Vic, i hope you started by reading the dozens of threads on this forum for both rotary tables and dividing heads as the replies tend to intermingle subjects. Now I notice you are a major participant on here so I am probably preaching to the converted of course.

Clive Foster23/12/2022 12:52:53
3630 forum posts
128 photos

If you plan to do small jobs a grid of tapped holes adapter plate makes setting up vastly easier. The common import strap and stepped packing blocks are cumbersome at the ebst of times and, frankly, way too big for the samller breed of table.

Alloy tooling plate is probably the best material. On a 100 mm table M5 holes on a repeating 20 mm square with one in the middle 5 spot dice pattern would probably work well. My tables are bigger so I bought aluminium breadboards from Thor Labs, an optical laboratory equipment supplier, having M6 holes on a 25 mm 5 spot pattern which work well. Not cheap cheap but sufficiently inexpensive to outweigh the tedium of drilling and tapping lots of holes. If you make one best to machine tap with a good spiral point tap.

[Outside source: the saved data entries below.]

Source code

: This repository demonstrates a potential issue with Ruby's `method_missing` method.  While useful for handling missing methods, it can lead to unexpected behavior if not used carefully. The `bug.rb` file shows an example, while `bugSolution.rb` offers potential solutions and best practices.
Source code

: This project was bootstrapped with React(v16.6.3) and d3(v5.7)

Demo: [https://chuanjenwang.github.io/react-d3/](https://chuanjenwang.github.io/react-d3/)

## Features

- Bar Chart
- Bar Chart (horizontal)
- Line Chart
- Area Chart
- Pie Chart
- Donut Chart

Tug shows some nice, compact clamps. My version is a little posher with a knurled thumb screw to set the height at the back having a free running pad at the bottom to protect the table or hole plate. More work for more swank but no realistic gain in function.

For quick and dirty clamps a simple piece of bar bent through 90° at one end with a suitably placed hole fot the hold down screw works well on small stuff. Make to suit the job as needed and a collection soon builds. Being quick and dirty there will be no qalms about modifying as needed, usually by altering lengths of foot or bar, adding clamp holes and changing shape to get on "that ledge". I'm happy to cut into the clamp during the job if is easier than shifting them around. Hate having to re-set a job for the last cut when it wiggles away during clamp shifting!

Clive

Vic23/12/2022 13:05:37
3453 forum posts
23 photos
Posted by Bazyle on 23/12/2022 12:32:06:

Vic, i hope you started by reading the dozens of threads on this forum for both rotary tables and dividing heads as the replies tend to intermingle subjects. Now I notice you are a major participant on here so I am probably preaching to the converted of course.

I confess that I rarely use the search facility on here as I don’t find it particularly good. Maybe I’ll try again.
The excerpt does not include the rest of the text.